In [None]:
!pip install opendatasets librosa soundfile



## Import Library

In [None]:
import opendatasets as od
od.download("https://www.kaggle.com/datasets/franciscoaliss/music-instrument-stems")

Please provide your Kaggle credentials to download this dataset. Learn more: http://bit.ly/kaggle-creds
Your Kaggle username: bondantm
Your Kaggle Key: ··········
Dataset URL: https://www.kaggle.com/datasets/franciscoaliss/music-instrument-stems
Downloading music-instrument-stems.zip to ./music-instrument-stems


100%|██████████| 912M/912M [00:04<00:00, 219MB/s]





In [None]:
import os
import librosa
import soundfile as sf

import matplotlib.pyplot as plt
import numpy as np
from sklearn.metrics import classification_report
import seaborn as sns
from sklearn.metrics import confusion_matrix


import tensorflow as tf
from tensorflow.keras.applications import MobileNetV2
from tensorflow.keras.preprocessing.image import ImageDataGenerator
from tensorflow.keras.layers import Dense, GlobalAveragePooling2D
from tensorflow.keras.models import Model

In [None]:
acoustic_guitar_dir = '/content/music-instrument-stems/mega_augmented_ds/mega_augmented_ds/Acoustic Guitar'
piano_dir = '/content/music-instrument-stems/mega_augmented_ds/mega_augmented_ds/Piano'

audio_data = []
labels = []

def load_audio_data(directory, label):
    for filename in os.listdir(directory):
        if filename.endswith('.wav'):
            filepath = os.path.join(directory, filename)
            try:
                # Load audio file
                data, sample_rate = librosa.load(filepath)
                audio_data.append(data)
                labels.append(label)
            except Exception as e:
                print(f"Error loading {filepath}: {e}")

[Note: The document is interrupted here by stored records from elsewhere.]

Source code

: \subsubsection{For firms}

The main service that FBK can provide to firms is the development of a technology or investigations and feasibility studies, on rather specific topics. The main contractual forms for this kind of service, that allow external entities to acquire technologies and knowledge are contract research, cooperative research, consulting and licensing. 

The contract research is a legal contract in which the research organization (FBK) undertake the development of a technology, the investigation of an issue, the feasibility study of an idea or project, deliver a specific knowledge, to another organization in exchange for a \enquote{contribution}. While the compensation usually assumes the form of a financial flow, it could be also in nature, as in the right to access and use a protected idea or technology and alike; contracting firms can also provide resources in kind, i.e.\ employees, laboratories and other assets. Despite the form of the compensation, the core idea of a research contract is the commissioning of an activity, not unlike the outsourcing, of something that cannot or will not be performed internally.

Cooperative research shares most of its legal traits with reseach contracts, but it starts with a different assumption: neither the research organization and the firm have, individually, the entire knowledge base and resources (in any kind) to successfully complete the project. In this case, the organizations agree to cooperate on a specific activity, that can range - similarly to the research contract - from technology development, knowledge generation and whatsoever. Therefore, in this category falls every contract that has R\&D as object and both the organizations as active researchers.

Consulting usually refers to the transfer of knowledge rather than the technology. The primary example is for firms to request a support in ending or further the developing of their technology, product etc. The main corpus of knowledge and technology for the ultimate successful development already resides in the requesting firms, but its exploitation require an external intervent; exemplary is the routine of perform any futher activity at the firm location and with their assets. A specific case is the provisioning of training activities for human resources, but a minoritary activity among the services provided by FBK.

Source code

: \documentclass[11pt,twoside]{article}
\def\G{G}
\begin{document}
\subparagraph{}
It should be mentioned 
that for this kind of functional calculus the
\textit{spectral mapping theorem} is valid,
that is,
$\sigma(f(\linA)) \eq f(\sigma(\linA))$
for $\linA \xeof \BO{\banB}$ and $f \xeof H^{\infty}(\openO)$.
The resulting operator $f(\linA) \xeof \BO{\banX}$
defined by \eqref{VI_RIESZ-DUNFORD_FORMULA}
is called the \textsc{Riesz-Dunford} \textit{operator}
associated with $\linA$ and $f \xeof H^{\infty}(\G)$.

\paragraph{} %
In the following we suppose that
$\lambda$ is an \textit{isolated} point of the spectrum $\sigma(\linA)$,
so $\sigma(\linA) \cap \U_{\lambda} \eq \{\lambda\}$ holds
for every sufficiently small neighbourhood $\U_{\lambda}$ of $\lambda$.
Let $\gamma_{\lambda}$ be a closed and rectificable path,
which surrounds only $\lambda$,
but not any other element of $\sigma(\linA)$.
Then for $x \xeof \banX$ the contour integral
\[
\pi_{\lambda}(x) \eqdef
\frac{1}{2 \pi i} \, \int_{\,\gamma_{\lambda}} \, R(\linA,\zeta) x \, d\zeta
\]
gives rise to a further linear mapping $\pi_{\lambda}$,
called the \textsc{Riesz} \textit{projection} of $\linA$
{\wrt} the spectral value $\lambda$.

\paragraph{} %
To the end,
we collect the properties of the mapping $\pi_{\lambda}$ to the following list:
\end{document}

load_audio_data(acoustic_guitar_dir, 'Acoustic Guitar')
load_audio_data(piano_dir, 'Piano')

# You can now process the audio_data and labels further as needed
print(f"Loaded {len(audio_data)} audio files.")
print(f"Labels: {np.unique(labels)}")

Loaded 2128 audio files.
Labels: ['Acoustic Guitar' 'Piano']


# Task
Perform feature extraction, undersampling (optional), scaling, and data splitting on the audio data loaded from "/content/music-instrument-stems/mega_augmented_ds/mega_augmented_ds/Acoustic Guitar" and "/content/music-instrument-stems/mega_augmented_ds/mega_augmented_ds/Piano".

## Feature extraction

### Subtask:
Extract relevant features from the audio data, such as Mel-Frequency Cepstral Coefficients (MFCCs).


**Reasoning**:
Extract MFCC features from the loaded audio data and store the mean of the MFCCs for each audio file in a list, then convert the list to a NumPy array.



In [None]:
features = []
for data in audio_data:
    # Extract MFCC features
    mfccs = librosa.feature.mfcc(y=data, sr=22050) # Using default sample rate of librosa
    # Calculate the mean of MFCCs across the time axis
    mfccs_processed = np.mean(mfccs.T, axis=0)
    features.append(mfccs_processed)

# Convert the features list to a NumPy array
features = np.array(features)

print(f"Extracted features shape: {features.shape}")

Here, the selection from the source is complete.